The number of food recalls has risen over recent years, with the exception of a decline in incidents through the Coronavirus disease (COVID-19) outbreak. Such recalls can be a costly business. The resulting disruption in operations while managing the recall, the direct cost of recalling stock and the indirect costs caused by the knock-on effects, such as reputational damage, can result in significant long-term financial losses for a company from loss of sales.
The average cost of a recall to a food company is around $10 million in direct costs, including brand damage, lost sales, response team setup, press activities and other fixed costs, according to a joint U.S.-based study by Food Marketing Institute (FMI) and the Grocery Manufacturers Association (GMA). Analysis of product recall insurance claims in the food and beverage sector by Alianz Global Corporate & Specialty (AGCS) shows a similar experience with the cost of the average large claim around $9.5 million.

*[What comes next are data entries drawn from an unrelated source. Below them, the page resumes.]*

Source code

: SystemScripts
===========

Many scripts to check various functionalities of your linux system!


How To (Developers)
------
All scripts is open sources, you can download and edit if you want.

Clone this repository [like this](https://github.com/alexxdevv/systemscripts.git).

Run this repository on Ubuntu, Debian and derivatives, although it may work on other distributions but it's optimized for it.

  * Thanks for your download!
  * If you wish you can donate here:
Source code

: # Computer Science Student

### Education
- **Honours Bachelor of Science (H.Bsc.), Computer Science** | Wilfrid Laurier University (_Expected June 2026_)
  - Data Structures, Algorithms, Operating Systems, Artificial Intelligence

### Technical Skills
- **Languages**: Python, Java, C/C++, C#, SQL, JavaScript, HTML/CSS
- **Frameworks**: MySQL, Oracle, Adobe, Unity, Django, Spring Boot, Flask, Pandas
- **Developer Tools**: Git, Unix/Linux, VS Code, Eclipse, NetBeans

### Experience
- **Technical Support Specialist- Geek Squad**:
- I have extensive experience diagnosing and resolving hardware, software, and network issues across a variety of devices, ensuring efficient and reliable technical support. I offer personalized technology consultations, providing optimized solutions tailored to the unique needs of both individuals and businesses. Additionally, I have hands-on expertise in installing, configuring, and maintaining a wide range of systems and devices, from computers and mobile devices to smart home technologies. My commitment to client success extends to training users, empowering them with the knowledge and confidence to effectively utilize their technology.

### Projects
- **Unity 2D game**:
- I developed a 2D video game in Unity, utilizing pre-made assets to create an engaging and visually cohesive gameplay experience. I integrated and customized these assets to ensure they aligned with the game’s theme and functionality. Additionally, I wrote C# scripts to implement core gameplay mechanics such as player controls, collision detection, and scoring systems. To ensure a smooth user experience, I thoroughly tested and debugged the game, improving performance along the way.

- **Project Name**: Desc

Product recalls are increasing in both the United States and the UK. For instance, 58% of companies have been impacted by food recalls, according to one report, but also elsewhere in the world due to factors like just-in-time global manufacturing in which recalls can rapidly go global; fewer suppliers and complex supply chains, which increase food safety risks if one supplier has a contamination issue; improved technology, which allows for better traceability and pathogen detection; and stricter regulatory enforcement globally. Social media can also exacerbate product recalls if it is not well managed and can be used as an outlet for disgruntled groups, but it can also be useful in alerting customers to an issue early on.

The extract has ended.